◆ ENTRIES PROVIDED ◆
****************

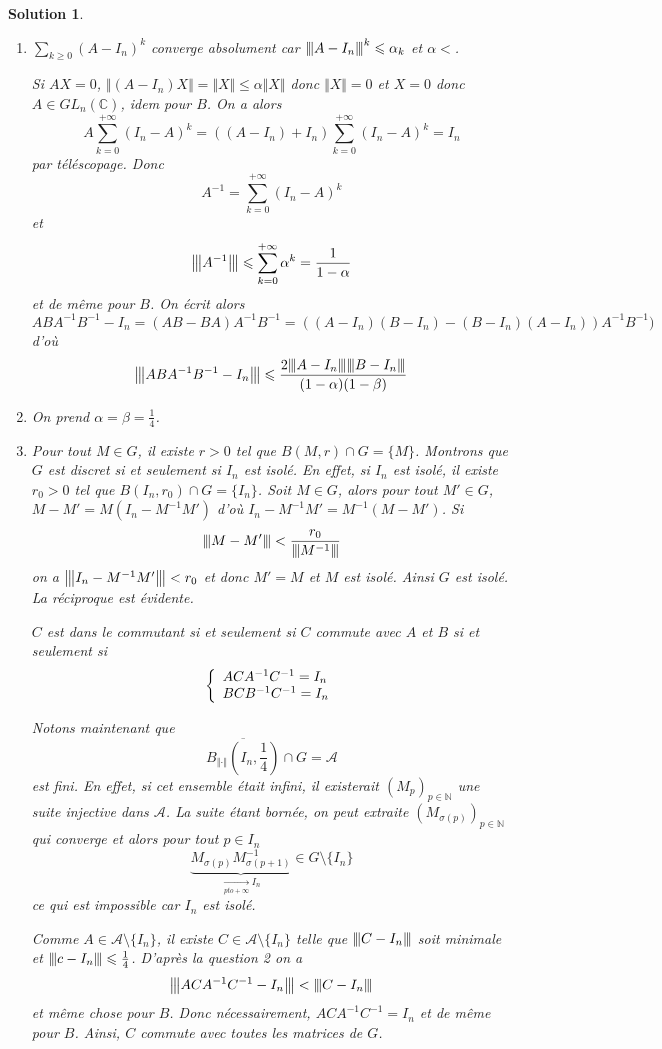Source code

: \documentclass[12pt]{article}
\newtheorem{solution}{Solution}[section]
\theoremstyle{remark}
\newcommand{\C}{\mathbb{C}} \newcommand{\Q}{\mathbb{Q}}
\newcommand{\N}{\mathbb{N}} \newcommand{\Z}{\mathbb{Z}}
\newcommand{\vertiii}[1]{{\left\vert\kern-0.25ex\left\vert\kern-0.25ex\left\vert{}#1
\right\vert\kern-0.25ex\right\vert\kern-0.25ex\right\vert}}
\begin{document}
\begin{solution}
	\phantom{}
	\begin{enumerate}
		\item $\sum_{k\geqslant0}(A-I_{n})^{k}$ converge absolument car $\vertiii{A-I_{n}}^{k}\leqslant\alpha_{k}$ et $\alpha<$.
		
		Si $AX=0$, $\Vert (A-I_{n})X\Vert=\Vert X\Vert\leqslant\alpha\Vert X\Vert$ donc $\Vert X\Vert=0$ et $X=0$ donc $A\in GL_{n}(\C)$, idem pour $B$. On a alors
		\begin{equation*}
			A\sum_{k=0}^{+\infty}(I_{n}-A)^{k}=((A-I_{n})+I_{n})\sum_{k=0}^{+\infty}(I_{n}-A)^{k}=I_{n}
		\end{equation*}
		par téléscopage. Donc 
		$$A^{-1}=\sum_{k=0}^{+\infty}(I_{n}-A)^{k}$$
		et
		$$\vertiii{A^{-1}}\leqslant\sum_{k=0}^{+\infty}\alpha^{k}=\frac{1}{1-\alpha}$$
		et de même pour $B$. On écrit alors
		$$ABA^{-1}B^{-1}-I_{n}=(AB-BA)A^{-1}B^{-1}=((A-I_{n})(B-I_{n})-(B-I_{n})(A-I_{n}))A^{-1}B^{-1})$$
		d'où
		$$\vertiii{ABA^{-1}B^{-1}-I_{n}}\leqslant\frac{2\vertiii{A-I_{n}}\vertiii{B-I_{n}}}{(1-\alpha)(1-\beta)}$$

		\item On prend $\alpha=\beta=\frac{1}{4}$.
		\item Pour tout $M\in G$, il existe $r>0$ tel que $B(M,r)\cap G=\{M\}$. Montrons que $G$ est discret si et seulement si $I_{n}$ est isolé. En effet, si $I_{n}$ est isolé, il existe $r_{0}>0$ tel que $B(I_{n},r_{0})\cap G=\{I_{n}\}$. Soit $M\in G$, alors pour tout $M'\in G$, $M-M'=M(I_{n}-M^{-1}M')$ d'où $I_{n}-M^{-1}M'=M^{-1}(M-M')$. Si 
		$$\vertiii{M-M'}<\frac{r_{0}}{\vertiii{M^{-1}}}$$
		on a $\vertiii{I_{n}-M^{-1}M'}<r_{0}$ et donc $M'=M$ et $M$ est isolé. Ainsi $G$ est isolé. La réciproque est évidente.

		$C$ est dans le commutant si et seulement si $C$ commute avec $A$ et $B$ si et seulement si
		$$
		\left\{
			\begin{array}[]{l}
				ACA^{-1}C^{-1}=I_{n}\\
				BCB^{-1}C^{-1}=I_{n}
			\end{array}
		\right.
		$$

		Notons maintenant que 
		$$\overline{B_{\Vert\cdot\Vert}(I_{n},\frac{1}{4})}\cap G=\mathcal{A}$$
		est fini. En effet, si cet ensemble était infini, il existerait $(M_{p})_{p\in\N}$ une suite injective dans $\mathcal{A}$. La suite étant bornée, on peut extraite $(M_{\sigma(p)})_{p\in\N}$ qui converge et alors pour tout $p\in I_{n}$
		$$\underbrace{M_{\sigma(p)}M_{\sigma(p+1)}^{-1}}_{\xrightarrow[pto+\infty]{}I_{n}}\in G\setminus\{I_{n}\}$$
		ce qui est impossible car $I_{n}$ est isolé.

		Comme $A\in \mathcal{A}\setminus\{I_{n}\}$, il existe $C\in\mathcal{A}\setminus\{I_{n}\}$ telle que $\vertiii{C-I_{n}}$ soit minimale et $\vertiii{c-I_{n}}\leqslant\frac{1}{4}$. D'après la question 2 on a 
		$$\vertiii{ACA^{-1}C^{-1}-I_{n}}<\vertiii{C-I_{n}}$$
		et même chose pour $B$. Donc nécessairement, $ACA^{-1}C^{-1}=I_{n}$ et de même pour $B$. Ainsi, $C$ commute avec toutes les matrices de $G$.
	\end{enumerate}
\end{solution}
\end{document}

****************

◆ WHAT TO WORK ON ◆
Return only the lines of the records in which the string "mathcal" appears.

◆ RESPONSE FOR THIS EXERCISE ◆
		$$\overline{B_{\Vert\cdot\Vert}(I_{n},\frac{1}{4})}\cap G=\mathcal{A}$$
		est fini. En effet, si cet ensemble était infini, il existerait $(M_{p})_{p\in\N}$ une suite injective dans $\mathcal{A}$. La suite étant bornée, on peut extraite $(M_{\sigma(p)})_{p\in\N}$ qui converge et alors pour tout $p\in I_{n}$
		Comme $A\in \mathcal{A}\setminus\{I_{n}\}$, il existe $C\in\mathcal{A}\setminus\{I_{n}\}$ telle que $\vertiii{C-I_{n}}$ soit minimale et $\vertiii{c-I_{n}}\leqslant\frac{1}{4}$. D'après la question 2 on a 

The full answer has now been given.